China issued fuel export quotas of 9 million tonnes for the final quarter of the year, Reuters reported, citing two local commodity consultancies.

Most of the quotas comprise refined clean fuels, with the remaining 1 million tonnes bunkering fuel. Almost 6.4 million tonnes of the new quotas were issued to state-owned refiners including Sinopec, CNPC and CNOOC.

This latest batch will bring total fuel export quotas for the year to 54 million tonnes, the report said, which was virtually unchanged from 2023 quotas.

Chinese refiners have faced falling margins lately, down 10 percent in August to 12.6 million barrels a day, as industry players have capped output to preserve profits. Meanwhile, inventories built at a rate of 3.2 million barrels a day, which would be the biggest monthly increase in inventories since 2015, commodities analysts ING wrote in a recent note.

Meanwhile, China’s gasoline exports fell 44% year-on-year in August to 770,000 bpd as export margins fell below zero. In August, Chinese refiners used up about 80% of their fuel export quotas. Apparent demand for oil during that month was estimated at 12.5 million, down 15% on the year.
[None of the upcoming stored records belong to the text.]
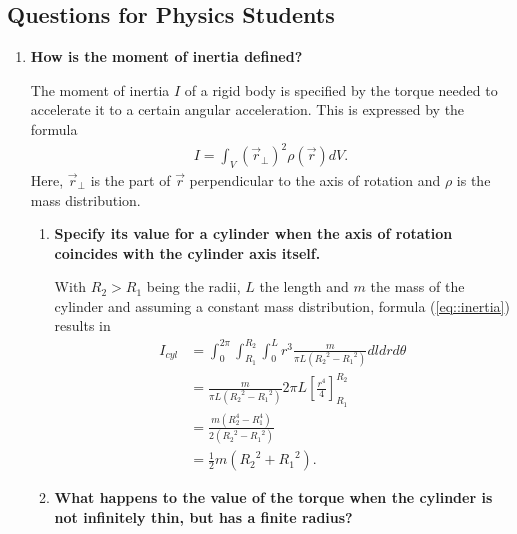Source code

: \subsection{Questions for Physics Students}
\begin{enumerate}
	\item \textbf{How is the moment of inertia defined?}
	
	The moment of inertia $I$ of a rigid body is specified by the torque needed to accelerate it to a certain angular acceleration. This is expressed by the formula
	\begin{align}
		I = \int_{V} (\vec{r}_\perp)^2 \rho (\vec{r}) dV.
		\label{eq::inertia}
	\end{align}
	Here, $\vec{r}_\perp$ is the part of $\vec{r}$ perpendicular to the axis of rotation and $\rho$ is the mass distribution.
	
	\begin{enumerate}
		\item 
		\textbf{Specify its value for a cylinder when the axis of rotation coincides with the cylinder axis itself.}
		
	 	With $R_2 > R_1$ being the radii, $L$ the length and $m$ the mass of the cylinder and assuming a constant mass distribution, formula (\ref{eq::inertia}) results in
		\begin{align*}
			I_{cyl}{}
			&=\int_{0}^{2 \pi} \int_{R_1}^{R_2} \int_{0}^{L} r^3 \frac{m}{\pi L ({R_2}^2 - {R_1}^2)} dl dr d\theta \\
			&= \frac{m}{\pi L ({R_2}^2 - {R_1}^2)} 2 \pi L \left[ \frac{r^4}{4}\right]_{R_1}^{R_2} \\
			&= \frac{m (R_2^4-R_1^4)}{2 ({R_2}^2 - {R_1}^2)} \\
			&= \frac{1}{2}m({R_2}^2 + {R_1}^2).
		\end{align*}

	 	
 		\item
 		\textbf{What happens to the value of the torque when the cylinder is not infinitely thin, but has a finite radius?}
 		
 		
	\end{enumerate}
\end{enumerate}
Pressured by lower margins and lukewarm domestic demand, two independent refineries recently went out of business. Zhenghe Group Co and Shandong Huaxing Petrochemical Group Co were declared bankrupt after creditors failed to agree on plans to restructure the refineries, local court filings showed on Tuesday, according to Bloomberg.

A third refinery operated by Sinochem in Shandong province, home to China’s independent refiners, is expected to begin meeting with creditors later this month. That is Shandong Changyi Petrochemical Co, according to a separate local court filing cited by Bloomberg earlier this week.